They came by the thousands in body paint, drag costumes and even rainbow-coloured onesies to celebrate their sexuality at New Zealand's largest gay pride event.
Being election year, politicians also flocked to yesterday's Big Gay Out at Coyle Park, Pt Chevalier, with an estimated 15,000 others.
Prime Minister John Key arrived to a mixed reception, wearing a yellow polo shirt, with some voices shouting "we want Lorde, not you" as he made his way to the stage.
He was challenged to a game of beer pong, which he agreed to and had to down several cups in the process.
This was Mr Key's eighth time at the event, and he took to the stage with several National MPs including Nikki Kaye and Maurice Williamson, who last year made the Big Gay Rainbow speech that went viral online.
Mr Key reminded the audience that he was one of the MPs who voted for Labour MP Louisa Wall's Marriage Amendment Bill, which gave same sex couples the same rights of marriage as heterosexuals.
"We've fixed the economy, things are going well ... and not only did we not reverse any of the gay and lesbian rights in [my] six years as Prime Minister, I voted for gay marriage."
Mr Williamson said his Big Gay Rainbow speech made the news in 59 countries and over a billion people had seen the speech online.
About an hour earlier, Labour leader David Cunliffe also took to the stage with several Labour MPs including Jacinda Ardern and Louisa Wall. In his short speech, Mr Cunliffe said the ties between the Labour whanau and the gay and lesbian community were "deep and strong".
"Labour brought you the big three, homosexual law reform, civil union, marriage equality and there is more to do," he said.

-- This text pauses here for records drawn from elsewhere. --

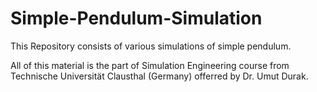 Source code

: # Simple-Pendulum-Simulation
This Repository consists of various simulations of simple pendulum.

All of this material is the part of Simulation Engineering course from Technische Universität Clausthal (Germany) offerred by Dr. Umut Durak.
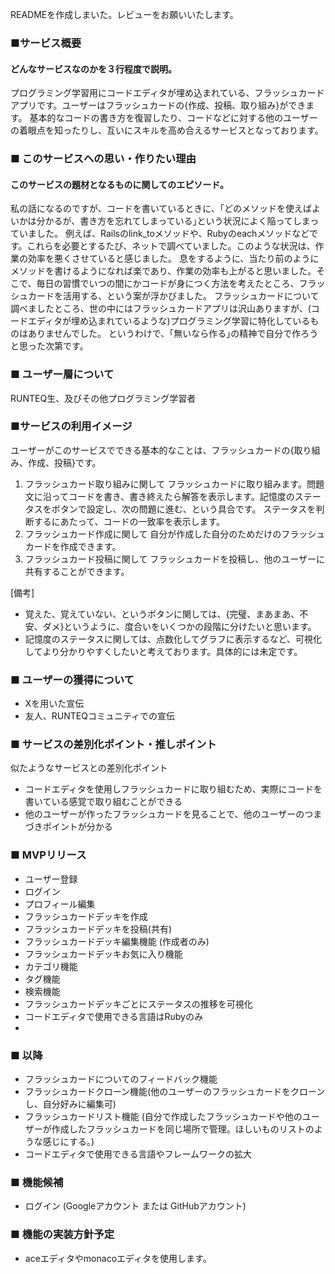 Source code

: READMEを作成しまいた。レビューをお願いいたします。

### ■サービス概要
#### どんなサービスなのかを３行程度で説明。
プログラミング学習用にコードエディタが埋め込まれている、フラッシュカードアプリです。ユーザーはフラッシュカードの{作成、投稿、取り組み}ができます。
基本的なコードの書き方を復習したり、コードなどに対する他のユーザーの着眼点を知ったりし、互いにスキルを高め合えるサービスとなっております。

### ■ このサービスへの思い・作りたい理由
#### このサービスの題材となるものに関してのエピソード。
私の話になるのですが、コードを書いているときに、｢どのメソッドを使えばよいかは分かるが、書き方を忘れてしまっている｣という状況によく陥ってしまっていました。
例えば、Railsのlink_toメソッドや、Rubyのeachメソッドなどです。これらを必要とするたび、ネットで調べていました。このような状況は、作業の効率を悪くさせていると感じました。
息をするように、当たり前のようにメソッドを書けるようになれば楽であり、作業の効率も上がると思いました。そこで、毎日の習慣でいつの間にかコードが身につく方法を考えたところ、フラッシュカードを活用する、という案が浮かびました。
フラッシュカードについて調べましたところ、世の中にはフラッシュカードアプリは沢山ありますが、(コードエディタが埋め込まれているような)プログラミング学習に特化しているものはありませんでした。
というわけで、｢無いなら作る｣の精神で自分で作ろうと思った次第です。

### ■ ユーザー層について
RUNTEQ生、及びその他プログラミング学習者

### ■サービスの利用イメージ
ユーザーがこのサービスでできる基本的なことは、フラッシュカードの{取り組み、作成、投稿}です。
1. フラッシュカード取り組みに関して
   フラッシュカードに取り組みます。問題文に沿ってコードを書き、書き終えたら解答を表示します。記憶度のステータスをボタンで設定し、次の問題に進む、という具合です。
   ステータスを判断するにあたって、コードの一致率を表示します。
2. フラッシュカード作成に関して
  自分が作成した自分のためだけのフラッシュカードを作成できます。
3. フラッシュカード投稿に関して
    フラッシュカードを投稿し、他のユーザーに共有することができます。

[備考]
- 覚えた、覚えていない、というボタンに関しては、{完璧、まあまあ、不安、ダメ}というように、度合いをいくつかの段階に分けたいと思います。
- 記憶度のステータスに関しては、点数化してグラフに表示するなど、可視化してより分かりやすくしたいと考えております。具体的には未定です。
### ■ ユーザーの獲得について
- Xを用いた宣伝
- 友人、RUNTEQコミュニティでの宣伝

### ■ サービスの差別化ポイント・推しポイント
似たようなサービスとの差別化ポイント
- コードエディタを使用しフラッシュカードに取り組むため、実際にコードを書いている感覚で取り組むことができる
- 他のユーザーが作ったフラッシュカードを見ることで、他のユーザーのつまづきポイントが分かる

### ■ MVPリリース
- ユーザー登録
- ログイン
- プロフィール編集
- フラッシュカードデッキを作成
- フラッシュカードデッキを投稿(共有)
- フラッシュカードデッキ編集機能 (作成者のみ)
- フラッシュカードデッキお気に入り機能
- カテゴリ機能
- タグ機能
- 検索機能
- フラッシュカードデッキごとにステータスの推移を可視化
- コードエディタで使用できる言語はRubyのみ
- 
### ■ 以降
- フラッシュカードについてのフィードバック機能
- フラッシュカードクローン機能(他のユーザーのフラッシュカードをクローンし、自分好みに編集可)
- フラッシュカードリスト機能 (自分で作成したフラッシュカードや他のユーザーが作成したフラッシュカードを同じ場所で管理。ほしいものリストのような感じにする。)
- コードエディタで使用できる言語やフレームワークの拡大
  
### ■ 機能候補
- ログイン (Googleアカウント または GitHubアカウント)

### ■ 機能の実装方針予定
- aceエディタやmonacoエディタを使用します。
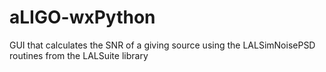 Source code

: # aLIGO-wxPython
GUI that calculates the SNR of a giving source using the LALSimNoisePSD routines from the LALSuite library
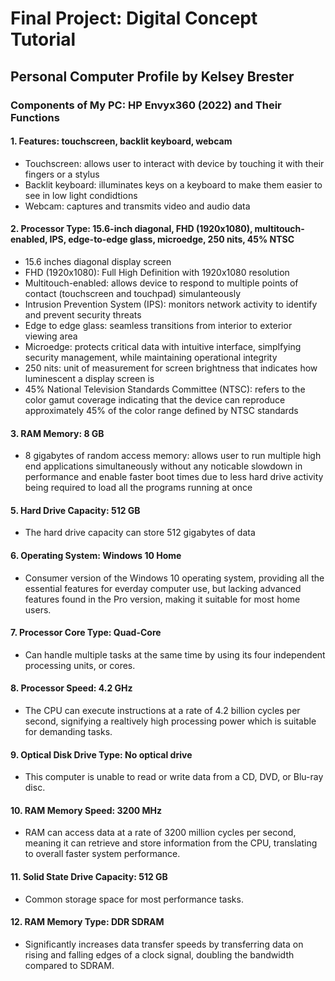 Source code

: # Final Project: Digital Concept Tutorial
## Personal Computer Profile by Kelsey Brester
### Components of My PC: HP Envyx360 (2022) and Their Functions
#### 1. Features: touchscreen, backlit keyboard, webcam
* Touchscreen: allows user to interact with device by touching it with their fingers or a stylus  
* Backlit keyboard: illuminates keys on a keyboard to make them easier to see in low light condidtions  
* Webcam: captures and transmits video and audio data  
#### 2. Processor Type: 15.6-inch diagonal, FHD (1920x1080), multitouch-enabled, IPS, edge-to-edge glass, microedge, 250 nits, 45% NTSC
* 15.6 inches diagonal display screen
* FHD (1920x1080): Full High Definition with 1920x1080 resolution
* Multitouch-enabled: allows device to respond to multiple points of contact (touchscreen and touchpad) simulanteously
* Intrusion Prevention System (IPS): monitors network activity to identify and prevent security threats
* Edge to edge glass: seamless transitions from interior to exterior viewing area
* Microedge: protects critical data with intuitive interface, simplfying security management, while maintaining operational integrity
* 250 nits: unit of measurement for screen brightness that indicates how luminescent a display screen is
* 45% National Television Standards Committee (NTSC): refers to the color gamut coverage indicating that the device can reproduce approximately 45% of the color range defined by NTSC standards
#### 3. RAM Memory: 8 GB
  * 8 gigabytes of random access memory: allows user to run multiple high end applications simultaneously without any noticable slowdown in performance and enable faster boot times due to less hard drive activity being required to load all the programs running at once
#### 5. Hard Drive Capacity: 512 GB
* The hard drive capacity can store 512 gigabytes of data
#### 6. Operating System: Windows 10 Home
* Consumer version of the Windows 10 operating system, providing all the essential features for everday computer use, but lacking advanced features found in the Pro version, making it suitable for most home users.
#### 7. Processor Core Type: Quad-Core
* Can handle multiple tasks at the same time by using its four independent processing units, or cores.
#### 8. Processor Speed: 4.2 GHz
* The CPU can execute instructions at a rate of 4.2 billion cycles per second, signifying a realtively high processing power which is suitable for demanding tasks.
#### 9. Optical Disk Drive Type: No optical drive
* This computer is unable to read or write data from a CD, DVD, or Blu-ray disc.
#### 10. RAM Memory Speed: 3200 MHz
* RAM can access data at a rate of 3200 million cycles per second, meaning it can retrieve and store information from the CPU, translating to overall faster system performance.
#### 11. Solid State Drive Capacity: 512 GB
* Common storage space for most performance tasks.
#### 12. RAM Memory Type: DDR SDRAM
* Significantly increases data transfer speeds by transferring data on rising and falling edges of a clock signal, doubling the bandwidth compared to SDRAM.
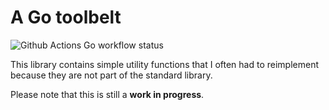 # A Go toolbelt

![Github Actions Go workflow status](https://github.com/klingtnet/toolbelt/workflows/Go/badge.svg)

This library contains simple utility functions that I often had to reimplement because they are not part of the standard library.

Please note that this is still a **work in progress**.
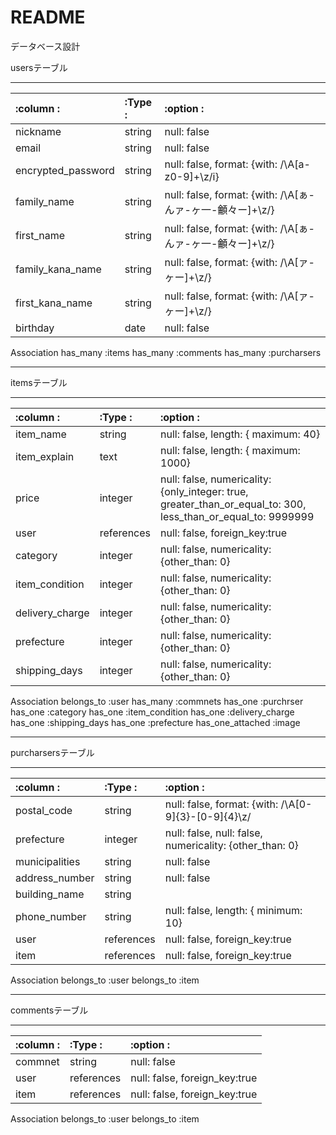 # README

データベース設計

usersテーブル
******
|:column               :|:Type                :|:option                :|
|:----------------------|:---------------------|:-----------------------|
|nickname               |string                |null: false             |
|email                  |string                |null: false             |
|encrypted_password     |string                |null: false, format: {with: /\A[a-z0-9]+\z/i}|
|family_name            |string                |null: false, format: {with: /\A[ぁ-んァ-ヶ一-龥々ー]+\z/}|
|first_name             |string                |null: false, format: {with: /\A[ぁ-んァ-ヶ一-龥々ー]+\z/}|
|family_kana_name       |string                |null: false, format: {with: /\A[ァ-ヶー]+\z/}|
|first_kana_name        |string                |null: false, format: {with: /\A[ァ-ヶー]+\z/}|
|birthday               |date                  |null: false             |

Association
has_many :items
has_many :comments
has_many :purcharsers


*****
itemsテーブル
*****
|:column               :|:Type                :|:option                :|
|:----------------------|:---------------------|:-----------------------|
|item_name              |string                |null: false, length: { maximum: 40} |
|item_explain           |text                  |null: false, length: { maximum: 1000} |
|price                  |integer               |null: false, numericality: {only_integer: true, greater_than_or_equal_to: 300, less_than_or_equal_to: 9999999             |
|user                   |references            |null: false, foreign_key:true|
|category               |integer               |null: false, numericality: {other_than: 0} |
|item_condition         |integer               |null: false, numericality: {other_than: 0} |
|delivery_charge        |integer               |null: false, numericality: {other_than: 0} |
|prefecture             |integer               |null: false, numericality: {other_than: 0} |
|shipping_days          |integer               |null: false, numericality: {other_than: 0} |

Association
belongs_to :user
has_many :commnets
has_one :purchrser
has_one :category
has_one :item_condition
has_one :delivery_charge
has_one :shipping_days
has_one :prefecture
has_one_attached :image

*****
purcharsersテーブル
*****
|:column               :|:Type                :|:option                :|
|:----------------------|:---------------------|:-----------------------|
|postal_code            |string                |null: false, format: {with: /\A[0-9]{3}-[0-9]{4}\z/ |
|prefecture             |integer               |null: false, null: false, numericality: {other_than: 0} |
|municipalities         |string                |null: false             |
|address_number         |string                |null: false             |
|building_name          |string                |                        |
|phone_number           |string                |null: false, length: { minimum: 10} |
|user                   |references            |null: false, foreign_key:true|
|item                   |references            |null: false, foreign_key:true|

Association
belongs_to :user
belongs_to :item

*****
commentsテーブル
*****
|:column               :|:Type                :|:option                :|
|:----------------------|:---------------------|:-----------------------|
|commnet                |string                |null: false             |
|user                   |references            |null: false, foreign_key:true|
|item                   |references            |null: false, foreign_key:true|

Association
belongs_to :user
belongs_to :item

Embattled Auckland Mayor Len Brown was received with a mix of cheers and jeers as he appeared on stage. He urged the crowd to attend the Auckland Pride Parade on Ponsonby Rd on February 22, which he said had the backing of the council. He said the council was also looking at the possibility of forming a gay, lesbian and transgender advisory group to better engage with the community.
A lone protester stood in front of the stage, handing out flyers for a "Len Brown stand down" protest march also planned for February 22.
Big Gay Out, an annual free event, is now in its 15th year.